## Your goal
Nothing in the entries may be altered; copy them in full.
-=-=-
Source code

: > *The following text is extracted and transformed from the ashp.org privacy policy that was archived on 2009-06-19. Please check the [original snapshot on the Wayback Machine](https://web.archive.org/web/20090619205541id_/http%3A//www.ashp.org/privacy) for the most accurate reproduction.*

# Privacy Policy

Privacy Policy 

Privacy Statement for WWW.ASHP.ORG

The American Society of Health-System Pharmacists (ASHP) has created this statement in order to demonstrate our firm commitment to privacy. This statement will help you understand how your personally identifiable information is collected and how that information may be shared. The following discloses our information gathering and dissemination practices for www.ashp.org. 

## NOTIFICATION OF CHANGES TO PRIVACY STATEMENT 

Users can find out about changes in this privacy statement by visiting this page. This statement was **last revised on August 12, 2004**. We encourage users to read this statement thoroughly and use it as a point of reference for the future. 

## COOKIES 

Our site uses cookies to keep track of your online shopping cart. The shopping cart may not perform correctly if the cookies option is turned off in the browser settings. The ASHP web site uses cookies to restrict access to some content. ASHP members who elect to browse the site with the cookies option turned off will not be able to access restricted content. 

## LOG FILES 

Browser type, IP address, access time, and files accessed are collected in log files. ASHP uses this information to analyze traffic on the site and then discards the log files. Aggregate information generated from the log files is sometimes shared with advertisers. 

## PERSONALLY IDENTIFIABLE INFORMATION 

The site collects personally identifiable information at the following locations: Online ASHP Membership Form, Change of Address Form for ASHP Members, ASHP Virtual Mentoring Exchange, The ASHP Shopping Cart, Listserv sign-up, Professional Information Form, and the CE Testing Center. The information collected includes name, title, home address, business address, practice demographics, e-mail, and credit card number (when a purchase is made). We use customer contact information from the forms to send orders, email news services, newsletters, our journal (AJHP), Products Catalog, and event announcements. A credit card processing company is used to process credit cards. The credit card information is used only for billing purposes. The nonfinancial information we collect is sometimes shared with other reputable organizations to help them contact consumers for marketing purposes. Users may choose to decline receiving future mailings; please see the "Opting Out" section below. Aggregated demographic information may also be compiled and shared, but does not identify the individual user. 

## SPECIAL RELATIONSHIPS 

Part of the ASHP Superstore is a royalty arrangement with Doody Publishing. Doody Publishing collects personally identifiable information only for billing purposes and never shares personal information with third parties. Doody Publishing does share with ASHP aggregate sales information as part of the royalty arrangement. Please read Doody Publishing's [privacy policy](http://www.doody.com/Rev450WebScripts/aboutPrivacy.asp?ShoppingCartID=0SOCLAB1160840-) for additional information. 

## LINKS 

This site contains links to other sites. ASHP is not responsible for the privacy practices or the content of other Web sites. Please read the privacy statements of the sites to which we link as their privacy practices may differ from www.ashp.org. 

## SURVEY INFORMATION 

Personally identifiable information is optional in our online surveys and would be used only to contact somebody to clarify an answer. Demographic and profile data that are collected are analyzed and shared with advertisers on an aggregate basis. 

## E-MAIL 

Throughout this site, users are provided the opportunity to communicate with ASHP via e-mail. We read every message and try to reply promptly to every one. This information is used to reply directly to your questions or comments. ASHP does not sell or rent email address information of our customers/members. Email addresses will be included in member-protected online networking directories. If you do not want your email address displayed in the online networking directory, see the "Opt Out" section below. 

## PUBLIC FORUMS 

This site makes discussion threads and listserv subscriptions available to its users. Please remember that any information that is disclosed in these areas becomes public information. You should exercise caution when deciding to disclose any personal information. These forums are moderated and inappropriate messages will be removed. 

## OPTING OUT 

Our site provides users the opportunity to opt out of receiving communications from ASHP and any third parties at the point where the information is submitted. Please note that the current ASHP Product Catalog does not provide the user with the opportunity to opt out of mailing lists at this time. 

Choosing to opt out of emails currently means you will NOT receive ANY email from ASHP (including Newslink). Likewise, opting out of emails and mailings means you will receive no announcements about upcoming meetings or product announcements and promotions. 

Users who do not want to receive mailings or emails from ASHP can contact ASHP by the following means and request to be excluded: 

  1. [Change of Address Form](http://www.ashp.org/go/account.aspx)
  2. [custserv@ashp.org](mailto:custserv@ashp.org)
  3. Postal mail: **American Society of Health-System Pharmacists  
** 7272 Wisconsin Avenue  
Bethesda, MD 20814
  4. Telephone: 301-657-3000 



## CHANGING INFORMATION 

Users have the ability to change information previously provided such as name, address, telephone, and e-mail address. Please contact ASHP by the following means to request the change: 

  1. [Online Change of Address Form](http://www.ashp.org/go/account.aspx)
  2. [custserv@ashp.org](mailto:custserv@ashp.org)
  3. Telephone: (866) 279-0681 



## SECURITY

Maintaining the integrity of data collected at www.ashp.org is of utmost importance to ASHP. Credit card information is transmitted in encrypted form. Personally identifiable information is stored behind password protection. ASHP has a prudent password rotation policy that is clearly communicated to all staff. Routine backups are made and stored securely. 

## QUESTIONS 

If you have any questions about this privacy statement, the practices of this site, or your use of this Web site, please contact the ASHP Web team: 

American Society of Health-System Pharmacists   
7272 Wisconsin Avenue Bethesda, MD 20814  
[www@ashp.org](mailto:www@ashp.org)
-=-=-
## Task solution
Source code

: > *The following text is extracted and transformed from the ashp.org privacy policy that was archived on 2009-06-19. Please check the [original snapshot on the Wayback Machine](https://web.archive.org/web/20090619205541id_/http%3A//www.ashp.org/privacy) for the most accurate reproduction.*

# Privacy Policy

Privacy Policy 

Privacy Statement for WWW.ASHP.ORG

The American Society of Health-System Pharmacists (ASHP) has created this statement in order to demonstrate our firm commitment to privacy. This statement will help you understand how your personally identifiable information is collected and how that information may be shared. The following discloses our information gathering and dissemination practices for www.ashp.org. 

## NOTIFICATION OF CHANGES TO PRIVACY STATEMENT 

Users can find out about changes in this privacy statement by visiting this page. This statement was **last revised on August 12, 2004**. We encourage users to read this statement thoroughly and use it as a point of reference for the future. 

## COOKIES 

Our site uses cookies to keep track of your online shopping cart. The shopping cart may not perform correctly if the cookies option is turned off in the browser settings. The ASHP web site uses cookies to restrict access to some content. ASHP members who elect to browse the site with the cookies option turned off will not be able to access restricted content. 

## LOG FILES 

Browser type, IP address, access time, and files accessed are collected in log files. ASHP uses this information to analyze traffic on the site and then discards the log files. Aggregate information generated from the log files is sometimes shared with advertisers. 

## PERSONALLY IDENTIFIABLE INFORMATION 

The site collects personally identifiable information at the following locations: Online ASHP Membership Form, Change of Address Form for ASHP Members, ASHP Virtual Mentoring Exchange, The ASHP Shopping Cart, Listserv sign-up, Professional Information Form, and the CE Testing Center. The information collected includes name, title, home address, business address, practice demographics, e-mail, and credit card number (when a purchase is made). We use customer contact information from the forms to send orders, email news services, newsletters, our journal (AJHP), Products Catalog, and event announcements. A credit card processing company is used to process credit cards. The credit card information is used only for billing purposes. The nonfinancial information we collect is sometimes shared with other reputable organizations to help them contact consumers for marketing purposes. Users may choose to decline receiving future mailings; please see the "Opting Out" section below. Aggregated demographic information may also be compiled and shared, but does not identify the individual user. 

## SPECIAL RELATIONSHIPS 

Part of the ASHP Superstore is a royalty arrangement with Doody Publishing. Doody Publishing collects personally identifiable information only for billing purposes and never shares personal information with third parties. Doody Publishing does share with ASHP aggregate sales information as part of the royalty arrangement. Please read Doody Publishing's [privacy policy](http://www.doody.com/Rev450WebScripts/aboutPrivacy.asp?ShoppingCartID=0SOCLAB1160840-) for additional information. 

## LINKS 

This site contains links to other sites. ASHP is not responsible for the privacy practices or the content of other Web sites. Please read the privacy statements of the sites to which we link as their privacy practices may differ from www.ashp.org. 

## SURVEY INFORMATION 

Personally identifiable information is optional in our online surveys and would be used only to contact somebody to clarify an answer. Demographic and profile data that are collected are analyzed and shared with advertisers on an aggregate basis. 

## E-MAIL 

Throughout this site, users are provided the opportunity to communicate with ASHP via e-mail. We read every message and try to reply promptly to every one. This information is used to reply directly to your questions or comments. ASHP does not sell or rent email address information of our customers/members. Email addresses will be included in member-protected online networking directories. If you do not want your email address displayed in the online networking directory, see the "Opt Out" section below. 

## PUBLIC FORUMS 

This site makes discussion threads and listserv subscriptions available to its users. Please remember that any information that is disclosed in these areas becomes public information. You should exercise caution when deciding to disclose any personal information. These forums are moderated and inappropriate messages will be removed. 

## OPTING OUT 

Our site provides users the opportunity to opt out of receiving communications from ASHP and any third parties at the point where the information is submitted. Please note that the current ASHP Product Catalog does not provide the user with the opportunity to opt out of mailing lists at this time. 

Choosing to opt out of emails currently means you will NOT receive ANY email from ASHP (including Newslink). Likewise, opting out of emails and mailings means you will receive no announcements about upcoming meetings or product announcements and promotions. 

Users who do not want to receive mailings or emails from ASHP can contact ASHP by the following means and request to be excluded: 

  1. [Change of Address Form](http://www.ashp.org/go/account.aspx)
  2. [custserv@ashp.org](mailto:custserv@ashp.org)
  3. Postal mail: **American Society of Health-System Pharmacists  
** 7272 Wisconsin Avenue  
Bethesda, MD 20814
  4. Telephone: 301-657-3000 



## CHANGING INFORMATION 

Users have the ability to change information previously provided such as name, address, telephone, and e-mail address. Please contact ASHP by the following means to request the change: 

  1. [Online Change of Address Form](http://www.ashp.org/go/account.aspx)
  2. [custserv@ashp.org](mailto:custserv@ashp.org)
  3. Telephone: (866) 279-0681 



## SECURITY

Maintaining the integrity of data collected at www.ashp.org is of utmost importance to ASHP. Credit card information is transmitted in encrypted form. Personally identifiable information is stored behind password protection. ASHP has a prudent password rotation policy that is clearly communicated to all staff. Routine backups are made and stored securely. 

## QUESTIONS 

If you have any questions about this privacy statement, the practices of this site, or your use of this Web site, please contact the ASHP Web team: 

American Society of Health-System Pharmacists   
7272 Wisconsin Avenue Bethesda, MD 20814  
[www@ashp.org](mailto:www@ashp.org)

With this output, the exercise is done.